_EXERCISE DETAILS:_ Each line that has the string "GdkRectangle" must be copied from the records below.

_PROVIDED MATERIAL:_
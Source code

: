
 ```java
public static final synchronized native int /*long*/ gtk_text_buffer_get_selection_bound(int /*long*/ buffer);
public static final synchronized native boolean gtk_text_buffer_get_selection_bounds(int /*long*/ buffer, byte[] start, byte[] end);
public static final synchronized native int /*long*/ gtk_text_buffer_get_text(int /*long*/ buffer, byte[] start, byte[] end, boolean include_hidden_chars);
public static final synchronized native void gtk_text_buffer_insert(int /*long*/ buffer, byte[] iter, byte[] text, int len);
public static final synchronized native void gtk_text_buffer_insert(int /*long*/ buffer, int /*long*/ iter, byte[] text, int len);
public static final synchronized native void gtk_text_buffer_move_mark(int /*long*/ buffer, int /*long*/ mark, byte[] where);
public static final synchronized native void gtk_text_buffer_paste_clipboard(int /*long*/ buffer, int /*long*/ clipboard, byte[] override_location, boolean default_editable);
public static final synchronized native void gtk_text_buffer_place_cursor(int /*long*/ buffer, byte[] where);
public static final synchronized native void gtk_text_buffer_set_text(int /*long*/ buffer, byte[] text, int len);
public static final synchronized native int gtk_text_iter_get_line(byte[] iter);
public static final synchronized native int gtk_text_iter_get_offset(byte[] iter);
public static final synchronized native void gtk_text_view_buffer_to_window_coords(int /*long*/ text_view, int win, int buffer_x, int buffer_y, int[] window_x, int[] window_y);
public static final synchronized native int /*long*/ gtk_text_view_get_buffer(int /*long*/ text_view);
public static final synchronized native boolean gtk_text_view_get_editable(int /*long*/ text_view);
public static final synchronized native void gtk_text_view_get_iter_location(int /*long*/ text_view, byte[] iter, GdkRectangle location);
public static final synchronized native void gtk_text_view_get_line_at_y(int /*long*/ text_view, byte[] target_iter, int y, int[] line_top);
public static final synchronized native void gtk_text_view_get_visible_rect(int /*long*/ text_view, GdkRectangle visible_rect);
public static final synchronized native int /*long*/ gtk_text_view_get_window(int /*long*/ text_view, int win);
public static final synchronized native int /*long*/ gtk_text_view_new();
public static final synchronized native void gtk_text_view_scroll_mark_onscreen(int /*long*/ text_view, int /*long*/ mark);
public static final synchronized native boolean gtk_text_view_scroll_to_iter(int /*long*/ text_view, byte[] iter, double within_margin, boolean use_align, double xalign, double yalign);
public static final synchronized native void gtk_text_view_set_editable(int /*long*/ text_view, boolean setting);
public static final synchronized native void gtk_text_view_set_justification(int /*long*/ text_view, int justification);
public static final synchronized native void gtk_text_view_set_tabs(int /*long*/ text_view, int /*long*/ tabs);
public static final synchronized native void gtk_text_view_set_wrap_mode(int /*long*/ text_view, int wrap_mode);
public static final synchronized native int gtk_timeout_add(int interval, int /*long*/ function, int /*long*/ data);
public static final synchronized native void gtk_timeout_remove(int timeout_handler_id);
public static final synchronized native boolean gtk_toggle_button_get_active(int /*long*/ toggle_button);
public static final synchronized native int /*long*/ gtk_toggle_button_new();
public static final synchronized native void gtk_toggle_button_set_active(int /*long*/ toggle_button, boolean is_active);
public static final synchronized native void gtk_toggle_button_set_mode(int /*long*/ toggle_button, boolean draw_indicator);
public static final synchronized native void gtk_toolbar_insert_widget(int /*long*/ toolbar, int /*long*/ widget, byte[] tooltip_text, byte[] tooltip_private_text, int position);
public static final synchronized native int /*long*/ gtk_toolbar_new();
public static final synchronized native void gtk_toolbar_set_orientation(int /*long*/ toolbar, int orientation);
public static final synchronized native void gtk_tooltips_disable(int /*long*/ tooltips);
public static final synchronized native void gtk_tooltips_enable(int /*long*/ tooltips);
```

_ANSWER SECTION:_
public static final synchronized native void gtk_text_view_get_iter_location(int /*long*/ text_view, byte[] iter, GdkRectangle location);
public static final synchronized native void gtk_text_view_get_visible_rect(int /*long*/ text_view, GdkRectangle visible_rect);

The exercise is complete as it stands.